How much does it cost to hire a virtual assistant?
The hiring costs of VAs depend on their home country, working conditions, and their work experience and seniority. However, hiring virtual assistants is usually a very cost-effective method of improving your business.
If you’ve chosen to hire a VA that handles tasks such as phone calls and appointment scheduling, their hourly rate, if they are US-based is $8-$12. If you include more complex administrative services, the rate goes up to $20 and executive assistant can charge you around $30 to $40, for very complex tasks such as project management, creation of business proposals, etc.
Instead of hiring a full-time employee, with a lot of time to spare, and a long list of benefits, you can choose a VA and determine what your necessary scope of work is. Also, VAs don’t require training, equipment, and any sort of additional investment, besides the upon-agreed fee which can be significantly lower.
Since you’ve decided that your assistant will be virtual, you should take the full range of what the recruitment world has to offer. That means scouting the world for a VA that can complete any professional and personal tasks that you give them, even if they are across the world from you. Usually, their hourly rate is less than a qualified worker in the US, and they are very experienced, often successfully juggling several clients at once. When it comes to countries outside of the US, The Philippines are slowly cornering the market of the VAs, although you can find them in almost any country in the world. Just make sure you’ve chosen someone that can work within your time zone.
Where to find a virtual assistant?
Once you’ve come to the conclusion that your VA is not an option but a necessity in order for your business to grow, you need to start looking for one. Depending on where you are located, your preferences, and long-term plans your hiring ground may shift a bit, but considering that you are looking for a very common remote position, certain websites should definitely be your first stop.
UpWork and similar sites for freelancers can give you a solid talent pool of candidates, along with their references, success rate, and entire career history. Fiverr can also be a good starting point, since their talent pool of freelancers is quite diverse. LinkedIn is another great source of prospective employees, especially if you take the time to really go through someone’s profile and check their bio, references, and posts, and articles they’ve made.
What to look for when hiring?
Outsourcing even the smallest, most mundane tasks can be tricky psychologically because it means that you are letting someone else be in control of your business, even if it’s something that isn’t that important. This is why so many business owners postpone hiring their first virtual assistant for so long. Instead of that, come up with an ideal profile of someone you’d like to work with and then start looking.
You shouldn’t look for someone that is like you, as most people, especially entrepreneurs tend to do. Although they will help you directly, if they possess a skill set that differs from yours, they will be able to assist you way better. In addition to this, look for someone you will feel comfortable working with. You will surely spend a lot of time communicating directly with them and no matter how qualified they are, if it seems like you won’t be a good match, keep looking. During the interview look for any red flags, anything that makes you feel like the candidate won’t be able to meet your demands. Virtual assistant job isn’t difficult, but when you don’t get along with them, every Skype call will be a nightmare. At the end of the day, it’s you who will provide their paycheck, guide them and grow with them. You need to be able to enjoy working together.

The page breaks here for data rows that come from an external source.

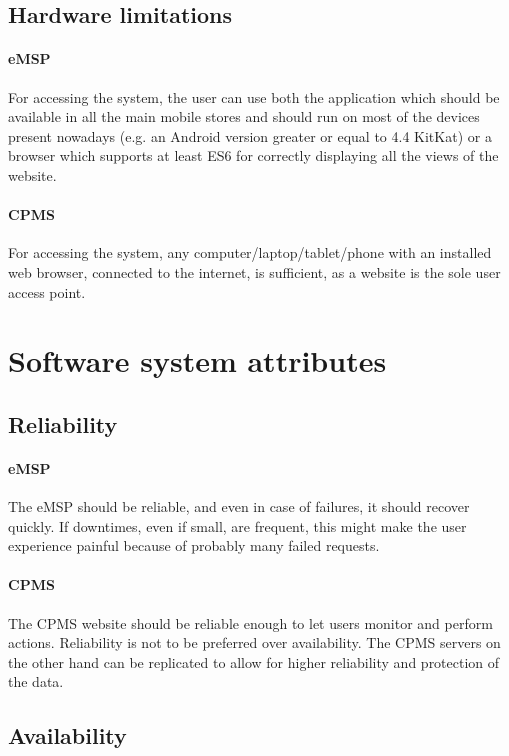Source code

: \subsection{Hardware limitations} \label{hwlimitations}

\paragraph{eMSP} For accessing the system, the user can use both the application which should be available in all the main mobile stores and should run on most of the devices present nowadays (e.g. an Android version greater or equal to 4.4 KitKat) or a browser which supports at least ES6 for correctly displaying all the views of the website.

\paragraph{CPMS} For accessing the system, any computer/laptop/tablet/phone with an installed web browser, connected to the internet, is sufficient, as a website is the sole user access point.

\section{Software system attributes}

\subsection{Reliability}

\paragraph{eMSP} The eMSP should be reliable, and even in case of failures, it should recover quickly. If downtimes, even if small, are frequent, this might make the user experience painful because of probably many failed requests.

\paragraph{CPMS} The CPMS website should be reliable enough to let users monitor and perform actions. Reliability is not to be preferred over availability. The CPMS servers on the other hand can be replicated to allow for higher reliability and protection of the data.

\subsection{Availability}

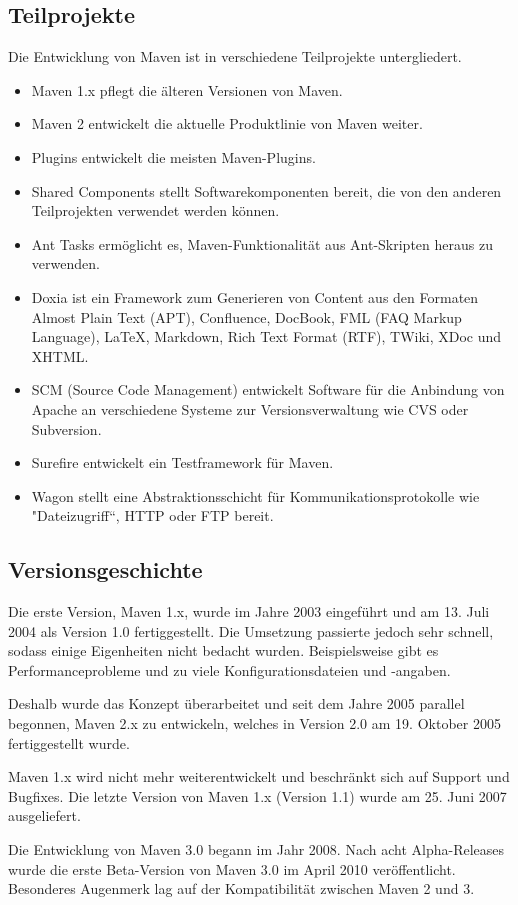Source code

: \subsection{Teilprojekte}
Die Entwicklung von Maven ist in verschiedene Teilprojekte untergliedert.
\begin{itemize}
\item Maven 1.x pflegt die älteren Versionen von Maven.
\item Maven 2 entwickelt die aktuelle Produktlinie von Maven weiter.
\item Plugins entwickelt die meisten Maven-Plugins.
\item Shared Components stellt Softwarekomponenten bereit, die von den anderen Teilprojekten verwendet werden können.
\item Ant Tasks ermöglicht es, Maven-Funktionalität aus Ant-Skripten heraus zu verwenden.
\item Doxia ist ein Framework zum Generieren von Content aus den Formaten Almost Plain Text (APT), Confluence, DocBook, FML (FAQ Markup Language), LaTeX, Markdown, Rich Text Format (RTF), TWiki, XDoc und XHTML.
\item SCM (Source Code Management) entwickelt Software für die Anbindung von Apache an verschiedene Systeme zur Versionsverwaltung wie CVS oder Subversion.
\item Surefire entwickelt ein Testframework für Maven.
\item Wagon stellt eine Abstraktionsschicht für Kommunikationsprotokolle wie "Dateizugriff“, HTTP oder FTP bereit.
\end{itemize}

\subsection{Versionsgeschichte}
Die erste Version, Maven 1.x, wurde im Jahre 2003 eingeführt und am 13. Juli 2004 als Version 1.0 fertiggestellt. Die Umsetzung passierte jedoch sehr schnell, sodass einige Eigenheiten nicht bedacht wurden. Beispielsweise gibt es Performanceprobleme und zu viele Konfigurationsdateien und -angaben.

Deshalb wurde das Konzept überarbeitet und seit dem Jahre 2005 parallel begonnen, Maven 2.x zu entwickeln, welches in Version 2.0 am 19. Oktober 2005 fertiggestellt wurde.

Maven 1.x wird nicht mehr weiterentwickelt und beschränkt sich auf Support und Bugfixes. Die letzte Version von Maven 1.x (Version 1.1) wurde am 25. Juni 2007 ausgeliefert.

Die Entwicklung von Maven 3.0 begann im Jahr 2008. Nach acht Alpha-Releases wurde die erste Beta-Version von Maven 3.0 im April 2010 veröffentlicht. Besonderes Augenmerk lag auf der Kompatibilität zwischen Maven 2 und 3.


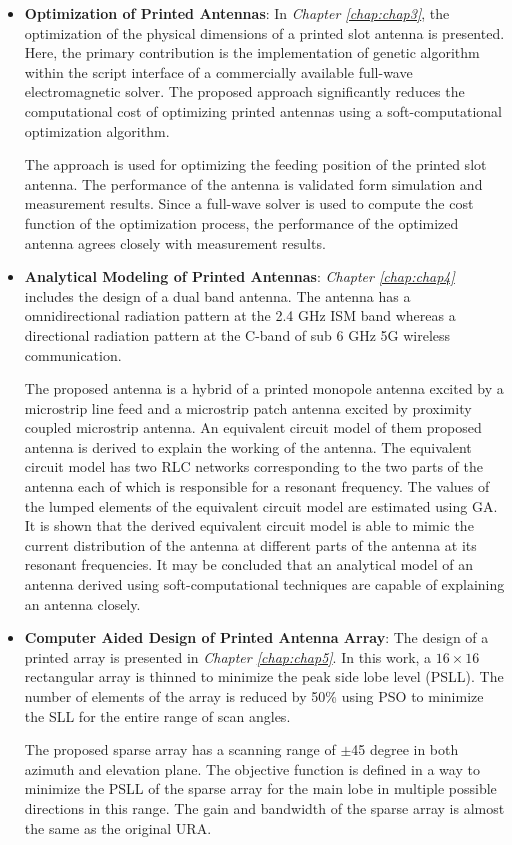 \begin{itemize}
\item \textbf{Optimization of Printed Antennas}: In \emph{Chapter \ref{chap:chap3}}, the optimization of the physical dimensions of a printed slot antenna is presented. Here, the primary contribution is the implementation of genetic algorithm within the script interface of a commercially available full-wave electromagnetic solver. The proposed approach significantly reduces the computational cost of optimizing printed antennas using a soft-computational optimization algorithm.

    The approach is used for optimizing the feeding position of the printed slot antenna. The performance of the antenna is validated form simulation and measurement results. Since a full-wave solver is used to compute the cost function of the optimization process, the performance of the optimized antenna agrees closely with measurement results.

\item \textbf{Analytical Modeling of Printed Antennas}: \emph{Chapter \ref{chap:chap4}} includes the design of a dual band antenna. The antenna has a omnidirectional radiation pattern at the 2.4 GHz ISM band whereas a directional radiation pattern at the C-band of sub 6 GHz 5G wireless communication.

    The proposed antenna is a hybrid of a printed monopole antenna excited by a microstrip line feed and a microstrip patch antenna excited by proximity coupled microstrip antenna. An equivalent circuit model of them proposed antenna is derived to explain the working of the antenna. The equivalent circuit model has two RLC networks corresponding to the two parts of the antenna each of which is responsible for a resonant frequency. The values of the lumped elements of the equivalent circuit model are estimated using GA. It is shown that the derived equivalent circuit model is able to mimic the current distribution of the antenna at different parts of the antenna at its resonant frequencies. It may be concluded that an analytical model of an antenna derived using soft-computational techniques are capable of explaining an antenna closely.

\item \textbf{Computer Aided Design of Printed Antenna Array}: The design of a printed array is presented in \emph{Chapter \ref{chap:chap5}}. In this work, a $16\times 16$ rectangular array is thinned to minimize the peak side lobe level (PSLL). The number of elements of the array is reduced by 50\% using PSO to minimize the SLL for the entire range of scan angles.

    The proposed sparse array has a scanning range of $\pm$45 degree in both azimuth and elevation plane. The objective function is defined in a way to minimize the PSLL of the sparse array for the main lobe in multiple possible directions in this range. The gain and bandwidth of the sparse array is almost the same as the original URA.
\end{itemize}

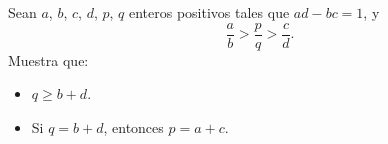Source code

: Sean $a$, $b$, $c$, $d$, $p$, $q$ enteros positivos tales que $ad-bc=1$, y 
\[\frac ab \gt \frac pq \gt \frac cd.\]
Muestra que:
 \begin{itemize} 
 \item  $q\geq b+d$.
 \item  Si $q=b+d$, entonces $p=a+c$.
 \end{itemize} 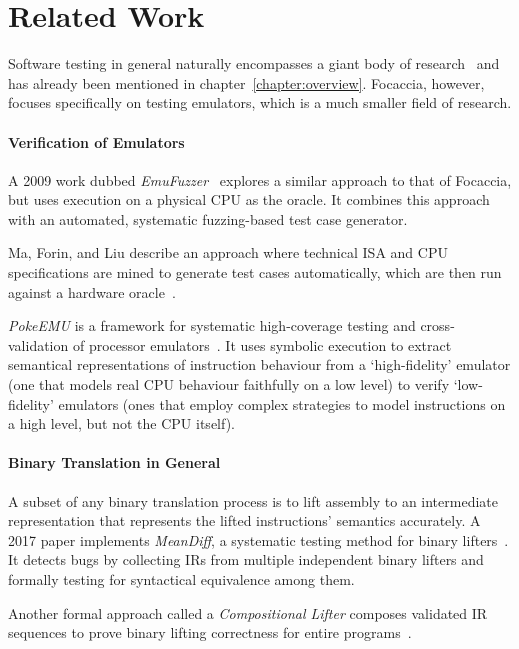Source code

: \chapter{Related Work}

Software testing in general naturally encompasses a giant body of research~\cite{Daka+2014UnitTestingSurvey,
Fraser2019SoftwareTesting, Garousi+2016SoftwareTestingLitRev} and has already been mentioned in
chapter~\ref{chapter:overview}. Focaccia, however, focuses specifically on testing emulators, which is a much smaller
field of research.

\subsubsection{Verification of Emulators}

A 2009 work dubbed \textit{EmuFuzzer}~\cite{Martignoni+2009TestingCpuEmulators} explores a similar approach to that of
Focaccia, but uses execution on a physical CPU as the oracle. It combines this approach with an automated, systematic
fuzzing-based test case generator.

Ma, Forin, and Liu describe an approach where technical \ac{ISA} and CPU specifications are mined to generate test cases
automatically, which are then run against a hardware oracle~\cite{Ma+2010PrototypingAndTestingEmulators}.

\textit{PokeEMU} is a framework for systematic high-coverage testing and cross-validation of processor
emulators~\cite{Martignoni+2012PokeEmu}. It uses symbolic execution to extract semantical representations of instruction
behaviour from a `high-fidelity' emulator (one that models real CPU behaviour faithfully on a low level) to verify
`low-fidelity' emulators (ones that employ complex strategies to model instructions on a high level, but not the CPU
itself).

\subsubsection{Binary Translation in General}

A subset of any binary translation process is to lift assembly to an intermediate representation that represents the
lifted instructions' semantics accurately. A 2017 paper implements \textit{MeanDiff}, a systematic testing method for
binary lifters~\cite{Kim+2017TestBinaryLifters}. It detects bugs by collecting \ac{IR}s from multiple independent binary
lifters and formally testing for syntactical equivalence among them.

Another formal approach called a \textit{Compositional Lifter} composes validated IR sequences to prove binary lifting
correctness for entire programs~\cite{Dasgupta+2020CompLifter}.
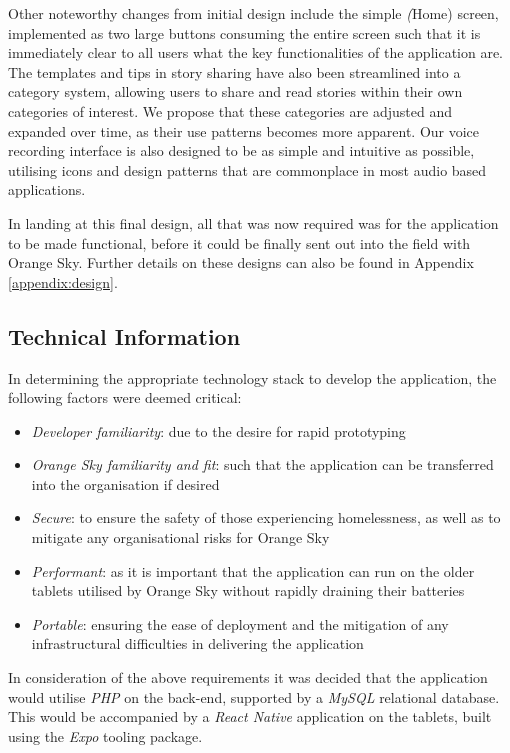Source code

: Other noteworthy changes from initial design include the simple \emph(Home) screen, implemented as two large buttons consuming the entire screen such that it is immediately clear to all users what the key functionalities of the application are. The templates and tips in story sharing have also been streamlined into a category system, allowing users to share and read stories within their own categories of interest. We propose that these categories are adjusted and expanded over time, as their use patterns becomes more apparent. Our voice recording interface is also designed to be as simple and intuitive as possible, utilising icons and design patterns that are commonplace in most audio based applications.

In landing at this final design, all that was now required was for the application to be made functional, before it could be finally sent out into the field with Orange Sky. Further details on these designs can also be found in Appendix \ref{appendix:design}.

\subsection{Technical Information}

In determining the appropriate technology stack to develop the application, the following factors were deemed critical:

\begin{itemize}
    \item \emph{Developer familiarity}: due to the desire for rapid prototyping
    \item \emph{Orange Sky familiarity and fit}: such that the application can be transferred into the organisation if desired
    \item \emph{Secure}: to ensure the safety of those experiencing homelessness, as well as to mitigate any organisational risks for Orange Sky
    \item \emph{Performant}: as it is important that the application can run on the older tablets utilised by Orange Sky without rapidly draining their batteries
    \item \emph{Portable}: ensuring the ease of deployment and the mitigation of any infrastructural difficulties in delivering the application
\end{itemize}

In consideration of the above requirements it was decided that the application would utilise \emph{PHP} on the back-end, supported by a \emph{MySQL} relational database. This would be accompanied by a \emph{React Native} application on the tablets, built using the \emph{Expo} tooling package.

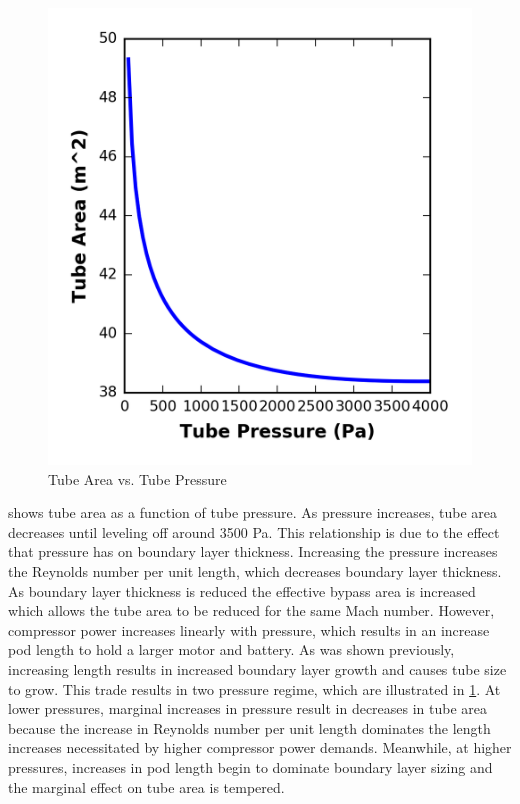 \begin{figure}
	\centering
	\includegraphics{../../images/graphs/pressure_trades/pressure_vs_Area.png}
	\caption{Tube Area vs. Tube Pressure}
	\label{fig:tube_area_vs_tube_press}
\end{figure}
 shows tube area as a function of tube pressure. As pressure increases, tube area decreases until leveling off around 3500 Pa. This relationship is due to the effect that pressure has on boundary layer thickness. Increasing the pressure increases the Reynolds number per unit length, which decreases boundary layer thickness. As boundary layer thickness is reduced the effective bypass area is increased which allows the tube area to be reduced for the same Mach number. However, compressor power increases linearly with pressure, which results in an increase pod length to hold a larger motor and battery. As was shown previously, increasing length results in increased boundary layer growth and causes tube size to grow. This trade results in two pressure regime, which are illustrated in \cref{fig:tube_area_vs_tube_press}. At lower pressures, marginal increases in pressure result in decreases in tube area because the increase in Reynolds number per unit length dominates the length increases necessitated by higher compressor power demands. Meanwhile, at higher pressures, increases in pod length begin to dominate boundary layer sizing and the marginal effect on tube area is tempered.
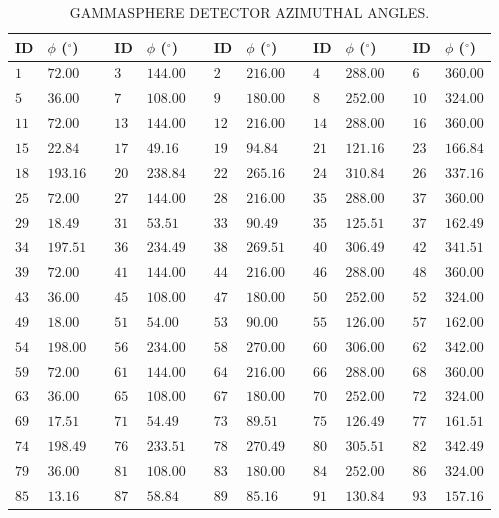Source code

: \begin{table}
\caption{GAMMASPHERE DETECTOR AZIMUTHAL ANGLES.\label{tbl:app1-gs-detectors}}
\begin{center}
\begin{tabular}{llcllcllcllcll}
\toprule
ID & $\phi$ ($^{\circ}$) & & ID & $\phi$ ($^{\circ}$) & & ID & $\phi$ ($^{\circ}$) & & ID & $\phi$ ($^{\circ}$) & & ID & $\phi$ ($^{\circ}$)\\
\midrule
  $1$& $72.00$& &  $3$&$144.00$& &  $2$&$216.00$& &  $4$&$288.00$& &  $6$&$360.00$\\
  $5$& $36.00$& &  $7$&$108.00$& &  $9$&$180.00$& &  $8$&$252.00$& & $10$&$324.00$\\
 $11$& $72.00$& & $13$&$144.00$& & $12$&$216.00$& & $14$&$288.00$& & $16$&$360.00$\\
 $15$& $22.84$& & $17$& $49.16$& & $19$& $94.84$& & $21$&$121.16$& & $23$&$166.84$\\
 $18$&$193.16$& & $20$&$238.84$& & $22$&$265.16$& & $24$&$310.84$& & $26$&$337.16$\\
 $25$& $72.00$& & $27$&$144.00$& & $28$&$216.00$& & $35$&$288.00$& & $37$&$360.00$\\ 
 $29$& $18.49$& & $31$& $53.51$& & $33$& $90.49$& & $35$&$125.51$& & $37$&$162.49$\\
 $34$&$197.51$& & $36$&$234.49$& & $38$&$269.51$& & $40$&$306.49$& & $42$&$341.51$\\
 $39$& $72.00$& & $41$&$144.00$& & $44$&$216.00$& & $46$&$288.00$& & $48$&$360.00$\\ 
 $43$& $36.00$& & $45$&$108.00$& & $47$&$180.00$& & $50$&$252.00$& & $52$&$324.00$\\ 
 $49$& $18.00$& & $51$& $54.00$& & $53$& $90.00$& & $55$&$126.00$& & $57$&$162.00$\\
 $54$&$198.00$& & $56$&$234.00$& & $58$&$270.00$& & $60$&$306.00$& & $62$&$342.00$\\
 $59$& $72.00$& & $61$&$144.00$& & $64$&$216.00$& & $66$&$288.00$& & $68$&$360.00$\\
 $63$& $36.00$& & $65$&$108.00$& & $67$&$180.00$& & $70$&$252.00$& & $72$&$324.00$\\
 $69$& $17.51$& & $71$& $54.49$& & $73$& $89.51$& & $75$&$126.49$& & $77$&$161.51$\\
 $74$&$198.49$& & $76$&$233.51$& & $78$&$270.49$& & $80$&$305.51$& & $82$&$342.49$\\
 $79$& $36.00$& & $81$&$108.00$& & $83$&$180.00$& & $84$&$252.00$& & $86$&$324.00$\\
 $85$& $13.16$& & $87$& $58.84$& & $89$& $85.16$& & $91$&$130.84$& & $93$&$157.16$\\

\end{tabular}
\end{center}
\end{table}
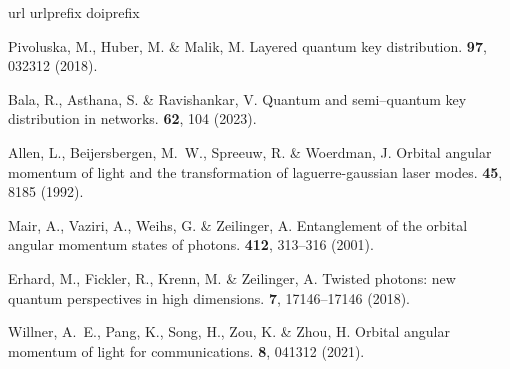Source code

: \documentclass[fleqn,10pt]{wlscirep}
\begin{document}
\begin{thebibliography}{10}
\expandafter\ifx\csname url\endcsname\relax
  \def\url#1{\texttt{#1}}\fi
\expandafter\ifx\csname urlprefix\endcsname\relax\def\urlprefix{URL }\fi
\expandafter\ifx\csname doiprefix\endcsname\relax\def\doiprefix{DOI: }\fi
\providecommand{\bibinfo}[2]{#2}
\providecommand{\eprint}[2][]{\url{#2}}

\bibinfo{author}{Pivoluska, M.}, \bibinfo{author}{Huber, M.} \& \bibinfo{author}{Malik, M.}
\newblock \bibinfo{journal}{\bibinfo{title}{Layered quantum key distribution}}.
 \textbf{\bibinfo{volume}{97}}, \bibinfo{pages}{032312} (\bibinfo{year}{2018}).

\bibinfo{author}{Bala, R.}, \bibinfo{author}{Asthana, S.} \& \bibinfo{author}{Ravishankar, V.}
\newblock \bibinfo{journal}{\bibinfo{title}{Quantum and semi--quantum key distribution in networks}}.
 \textbf{\bibinfo{volume}{62}}, \bibinfo{pages}{104} (\bibinfo{year}{2023}).

\bibinfo{author}{Allen, L.}, \bibinfo{author}{Beijersbergen, M.~W.}, \bibinfo{author}{Spreeuw, R.} \& \bibinfo{author}{Woerdman, J.}
\newblock \bibinfo{journal}{\bibinfo{title}{Orbital angular momentum of light and the transformation of laguerre-gaussian laser modes}}.
 \textbf{\bibinfo{volume}{45}}, \bibinfo{pages}{8185} (\bibinfo{year}{1992}).

\bibinfo{author}{Mair, A.}, \bibinfo{author}{Vaziri, A.}, \bibinfo{author}{Weihs, G.} \& \bibinfo{author}{Zeilinger, A.}
\newblock \bibinfo{journal}{\bibinfo{title}{Entanglement of the orbital angular momentum states of photons}}.
 \textbf{\bibinfo{volume}{412}}, \bibinfo{pages}{313--316} (\bibinfo{year}{2001}).

\bibinfo{author}{Erhard, M.}, \bibinfo{author}{Fickler, R.}, \bibinfo{author}{Krenn, M.} \& \bibinfo{author}{Zeilinger, A.}
\newblock \bibinfo{journal}{\bibinfo{title}{Twisted photons: new quantum perspectives in high dimensions}}.
 \textbf{\bibinfo{volume}{7}}, \bibinfo{pages}{17146--17146} (\bibinfo{year}{2018}).

\bibinfo{author}{Willner, A.~E.}, \bibinfo{author}{Pang, K.}, \bibinfo{author}{Song, H.}, \bibinfo{author}{Zou, K.} \& \bibinfo{author}{Zhou, H.}
\newblock \bibinfo{journal}{\bibinfo{title}{Orbital angular momentum of light for communications}}.
 \textbf{\bibinfo{volume}{8}}, \bibinfo{pages}{041312} (\bibinfo{year}{2021}).


\end{thebibliography}
\end{document}
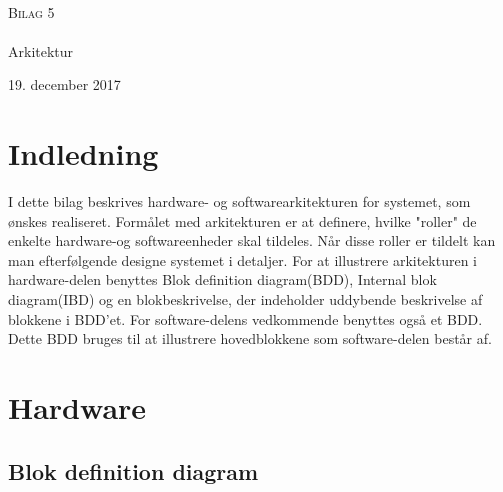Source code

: 

\begin{titlingpage}
\begin{center}

~ \\[3cm]


\textsc{\LARGE Bilag 5}\\[1.5cm]


\noindent\makebox[\linewidth]{\rule{\textwidth}{0.4pt}}\\
[0.5cm]{\Huge Arkitektur}
\noindent\makebox[\linewidth]{\rule{\textwidth}{0.4pt}}
\end{center}
\vfill
\begin{center}
{\large 19. december 2017}
\end{center}
\end{titlingpage}

\newpage
\tableofcontents*
\newpage

\chapter{Indledning}

I dette bilag beskrives hardware- og softwarearkitekturen for systemet, som ønskes realiseret. Formålet med arkitekturen er at definere, hvilke "roller"  de enkelte hardware-og softwareenheder skal tildeles. Når disse roller er tildelt kan man efterfølgende designe systemet i detaljer. For at illustrere arkitekturen i hardware-delen benyttes Blok definition diagram(BDD), Internal blok diagram(IBD) og en blokbeskrivelse, der indeholder uddybende beskrivelse af blokkene i BDD'et. For software-delens vedkommende benyttes også et BDD. Dette BDD bruges til at illustrere hovedblokkene som software-delen består af.       





\chapter{Hardware}
\section{Blok definition diagram}

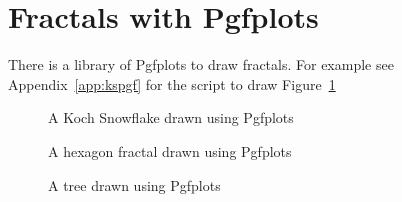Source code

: 
\newpage
\clearpage
\section{Fractals with Pgfplots}
There is a library of Pgfplots to draw fractals.
For example see Appendix~\ref{app:kspgf} for the script
to draw Figure~\ref{fig:KSPgf}


\begin{figure}[ht!]
\centering
{}
\caption{
A Koch Snowflake drawn using Pgfplots}
\label{fig:KSPgf}
\end{figure}

\textcolor{gray}{
\lipsum[2][3-5]
}

\begin{figure}[ht!]
\centering
{}
\caption{
A hexagon fractal drawn using Pgfplots}
\label{fig:hexa}
\end{figure}

\textcolor{gray}{
\lipsum[2][1-2]
}

\begin{figure}[ht!]
\centering
{}
\caption{
A tree drawn using Pgfplots}
\label{fig:tree}
\end{figure}

\textcolor{gray}{
\lipsum[2-3]
}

In addition to your personal preference, any VA should be able to meet a couple of criteria. They should be comfortable with technology, not just on a basic level. They should be good communicators and excellent at time management. Since they will be working very autonomously that should be not only their strength but also their preference. If they are good at self-motivation then they are the ideal candidate.
How to hire a virtual assistant?
After reading this article, you are surely quite motivated to hire a VA as soon as possible. However, they are a couple of things you should do first. To begin with, you should document all of your processes, create standard operating procedures, as well as templates. You don’t want to spend the first month with your VA just explaining every task step by step only to repeat the same process with the next person you hire. Investing time in creating workflows will save you a lot of trouble down the road.
Next, you should come up with a list of tasks you want to outsource and then create a job description out of it. Be as honest as you can in your job posting in order to attract people that will want to work with you. After you have your first round of applicants, create a shortlist, and schedule an interview. Hiring remotely is a challenge, but it is one that is easily overcome. Once the interviews are over you should have a list of candidates that could be a good fit. The best way to determine that is to give them a small test. Delegate something to them, as you would if they are hired, and evaluate the results. Once you make up your mind and make an offer to a candidate, hire him on a trial basis. That will help you decide whether or not you should start thinking about long-term cooperation and expand the contract then.
What is the best way to use your virtual assistant?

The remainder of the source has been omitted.